Yes, the mountaintop offered this wonderful spiritual experience. But at the bottom of the mountain was a father crying out for his demon-possessed child who was being destroyed by the powers that had hold of him. Consider what is happening to our children—the unbridled passion, the unmitigated confusion, the sense of hopelessness and anger that is consuming this present generation. You and I can live our Christian life just talking about old experiences, or we can follow Jesus down the mountain to where human need really is.

That is exactly what happened in Acts chapter two. The disciples were in the Upper Room having a marvelous experience. The Spirit of God filled every one of them, and they were given this explosive ability to communicate with people of other cultures and other languages. They could have just stayed there and spoken in tongues for the next five years.

However, they were led by the voice of God to spiritual need. Just outside, there were thousands of people coming from the temple, making great journeys to get there. Worshiping God in the best way they knew how, they remained deficient and short of redemption through the Son of God. The disciples heard the voice of God leading them out of their wonderful spiritual experience right into a morass of spiritual need. That is how the Church was born, and that is how she was led all the way through the Book of Acts.

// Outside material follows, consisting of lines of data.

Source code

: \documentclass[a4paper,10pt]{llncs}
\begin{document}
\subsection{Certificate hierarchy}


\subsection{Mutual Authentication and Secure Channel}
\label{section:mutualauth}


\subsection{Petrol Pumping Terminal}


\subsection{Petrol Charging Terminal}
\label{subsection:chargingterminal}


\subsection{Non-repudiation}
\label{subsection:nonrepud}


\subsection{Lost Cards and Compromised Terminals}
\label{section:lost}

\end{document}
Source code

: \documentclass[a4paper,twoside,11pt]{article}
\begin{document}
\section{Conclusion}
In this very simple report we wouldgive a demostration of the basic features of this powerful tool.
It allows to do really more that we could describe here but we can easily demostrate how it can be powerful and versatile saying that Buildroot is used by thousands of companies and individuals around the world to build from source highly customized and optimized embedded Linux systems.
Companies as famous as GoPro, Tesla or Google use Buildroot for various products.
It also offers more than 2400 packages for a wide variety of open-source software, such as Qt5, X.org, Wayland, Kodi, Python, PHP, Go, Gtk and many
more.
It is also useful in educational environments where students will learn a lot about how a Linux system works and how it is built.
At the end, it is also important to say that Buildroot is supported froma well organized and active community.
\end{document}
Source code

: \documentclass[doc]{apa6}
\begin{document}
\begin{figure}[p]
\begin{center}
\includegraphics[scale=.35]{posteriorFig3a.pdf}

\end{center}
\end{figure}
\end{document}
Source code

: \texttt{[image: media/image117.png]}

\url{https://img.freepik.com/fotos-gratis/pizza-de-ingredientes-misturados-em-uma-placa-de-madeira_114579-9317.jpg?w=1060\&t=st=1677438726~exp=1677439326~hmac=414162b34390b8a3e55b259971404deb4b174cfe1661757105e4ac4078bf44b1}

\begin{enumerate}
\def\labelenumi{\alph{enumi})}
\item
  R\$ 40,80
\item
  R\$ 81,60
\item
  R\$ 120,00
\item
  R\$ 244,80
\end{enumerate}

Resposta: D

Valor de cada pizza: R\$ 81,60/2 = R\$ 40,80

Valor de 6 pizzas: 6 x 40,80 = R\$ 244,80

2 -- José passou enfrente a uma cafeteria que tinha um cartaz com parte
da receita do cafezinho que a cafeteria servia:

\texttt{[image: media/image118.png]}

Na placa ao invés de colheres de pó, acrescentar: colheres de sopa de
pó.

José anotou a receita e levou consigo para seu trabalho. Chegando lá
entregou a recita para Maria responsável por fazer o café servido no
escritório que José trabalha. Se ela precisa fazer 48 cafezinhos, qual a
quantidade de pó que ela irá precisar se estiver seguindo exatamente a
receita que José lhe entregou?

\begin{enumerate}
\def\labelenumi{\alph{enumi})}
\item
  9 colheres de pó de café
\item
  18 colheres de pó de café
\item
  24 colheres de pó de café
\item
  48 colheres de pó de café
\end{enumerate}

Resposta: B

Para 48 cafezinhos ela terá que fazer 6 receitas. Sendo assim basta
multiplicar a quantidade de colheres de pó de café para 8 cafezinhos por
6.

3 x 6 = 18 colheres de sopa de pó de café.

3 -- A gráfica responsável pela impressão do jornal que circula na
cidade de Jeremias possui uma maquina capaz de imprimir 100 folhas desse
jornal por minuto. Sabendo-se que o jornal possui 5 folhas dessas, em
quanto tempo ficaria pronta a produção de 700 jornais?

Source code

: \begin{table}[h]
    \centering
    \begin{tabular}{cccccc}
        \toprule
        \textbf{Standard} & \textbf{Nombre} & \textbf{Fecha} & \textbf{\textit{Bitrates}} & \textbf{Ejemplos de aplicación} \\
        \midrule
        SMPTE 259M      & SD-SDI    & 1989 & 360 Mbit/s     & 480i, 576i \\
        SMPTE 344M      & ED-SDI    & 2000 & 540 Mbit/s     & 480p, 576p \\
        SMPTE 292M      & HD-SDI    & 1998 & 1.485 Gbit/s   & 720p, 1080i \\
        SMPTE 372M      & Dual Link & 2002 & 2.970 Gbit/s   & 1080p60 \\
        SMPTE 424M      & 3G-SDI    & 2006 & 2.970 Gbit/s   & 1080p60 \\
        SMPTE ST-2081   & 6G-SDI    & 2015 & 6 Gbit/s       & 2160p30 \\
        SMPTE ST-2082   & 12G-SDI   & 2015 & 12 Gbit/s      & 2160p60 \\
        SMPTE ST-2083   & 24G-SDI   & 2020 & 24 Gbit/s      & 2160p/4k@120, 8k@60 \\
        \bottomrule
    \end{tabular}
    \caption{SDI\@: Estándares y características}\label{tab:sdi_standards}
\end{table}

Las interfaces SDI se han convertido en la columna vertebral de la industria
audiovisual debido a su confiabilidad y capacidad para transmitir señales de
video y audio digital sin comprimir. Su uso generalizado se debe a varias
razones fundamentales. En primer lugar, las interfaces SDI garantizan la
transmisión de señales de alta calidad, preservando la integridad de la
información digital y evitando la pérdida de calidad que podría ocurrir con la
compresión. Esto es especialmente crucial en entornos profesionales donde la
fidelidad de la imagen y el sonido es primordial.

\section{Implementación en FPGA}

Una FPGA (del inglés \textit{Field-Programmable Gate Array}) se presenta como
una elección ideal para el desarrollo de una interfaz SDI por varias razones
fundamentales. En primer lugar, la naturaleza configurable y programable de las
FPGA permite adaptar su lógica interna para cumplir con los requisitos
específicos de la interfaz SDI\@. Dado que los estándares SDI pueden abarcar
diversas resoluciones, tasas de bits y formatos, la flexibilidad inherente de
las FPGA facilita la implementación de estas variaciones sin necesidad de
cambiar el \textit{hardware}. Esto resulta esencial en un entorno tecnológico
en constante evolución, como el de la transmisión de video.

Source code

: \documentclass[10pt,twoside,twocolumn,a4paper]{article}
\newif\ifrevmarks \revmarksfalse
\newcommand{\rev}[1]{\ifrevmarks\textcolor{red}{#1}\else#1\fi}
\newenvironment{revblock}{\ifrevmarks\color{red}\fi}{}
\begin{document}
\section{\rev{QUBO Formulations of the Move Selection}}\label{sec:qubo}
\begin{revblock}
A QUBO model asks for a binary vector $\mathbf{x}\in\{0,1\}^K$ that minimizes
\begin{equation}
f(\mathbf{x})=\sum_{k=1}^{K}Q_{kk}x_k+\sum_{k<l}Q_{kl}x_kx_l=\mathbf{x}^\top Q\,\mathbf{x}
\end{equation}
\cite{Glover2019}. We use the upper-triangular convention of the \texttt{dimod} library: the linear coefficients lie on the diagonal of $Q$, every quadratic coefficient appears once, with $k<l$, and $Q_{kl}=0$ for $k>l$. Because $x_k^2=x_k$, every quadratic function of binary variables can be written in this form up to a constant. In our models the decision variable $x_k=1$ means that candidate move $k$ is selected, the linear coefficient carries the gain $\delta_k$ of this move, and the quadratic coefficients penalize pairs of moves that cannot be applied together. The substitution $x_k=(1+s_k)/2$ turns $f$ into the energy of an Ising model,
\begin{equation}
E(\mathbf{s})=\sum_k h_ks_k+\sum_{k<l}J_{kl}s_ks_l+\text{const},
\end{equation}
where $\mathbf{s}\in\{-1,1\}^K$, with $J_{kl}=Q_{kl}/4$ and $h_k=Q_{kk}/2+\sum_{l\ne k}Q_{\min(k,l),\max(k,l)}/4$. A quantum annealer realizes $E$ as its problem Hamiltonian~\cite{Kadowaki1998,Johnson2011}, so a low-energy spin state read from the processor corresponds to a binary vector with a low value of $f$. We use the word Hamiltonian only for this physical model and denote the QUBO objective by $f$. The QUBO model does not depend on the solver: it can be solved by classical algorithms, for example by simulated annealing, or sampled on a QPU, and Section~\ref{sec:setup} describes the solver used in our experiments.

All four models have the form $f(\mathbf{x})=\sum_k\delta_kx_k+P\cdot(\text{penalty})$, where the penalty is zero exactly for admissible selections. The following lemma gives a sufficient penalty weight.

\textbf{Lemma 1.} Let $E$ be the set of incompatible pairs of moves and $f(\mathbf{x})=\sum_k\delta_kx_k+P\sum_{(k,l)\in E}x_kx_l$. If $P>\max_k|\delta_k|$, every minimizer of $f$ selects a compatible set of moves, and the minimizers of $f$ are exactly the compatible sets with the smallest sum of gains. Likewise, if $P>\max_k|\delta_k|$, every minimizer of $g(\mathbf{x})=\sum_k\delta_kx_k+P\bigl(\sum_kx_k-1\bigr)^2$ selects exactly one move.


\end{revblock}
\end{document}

The best thing that could ever happen to you and me, as well as to this present generation, is that we learn to hear the voice of God once again. If you are broken, if you feel like a failure, if you are wounded, if you feel destroyed—you are the perfect candidate to be used by God! Get up from where you are and start to walk with Him. Walk toward not just the healing that you need, but also walk toward the healing that somebody else needs.

You do not have to have it all together to tell somebody else that God is good, and that Jesus died for them. All you need is to be willing to go where Jesus is leading you. You have a choice now. You can camp on an old experience and die there—yes, you will get to heaven, but you will spiritually die in that old experience. Or you can just leave it and go where God is leading you.

If you are willing to hear Him, you will be amazed at what He will do. He will give you light in darkness, water in seasons of drought, strength when strength is failing all around you. And you will be a part of God's answer to the great mountain of spiritual need we see in this generation!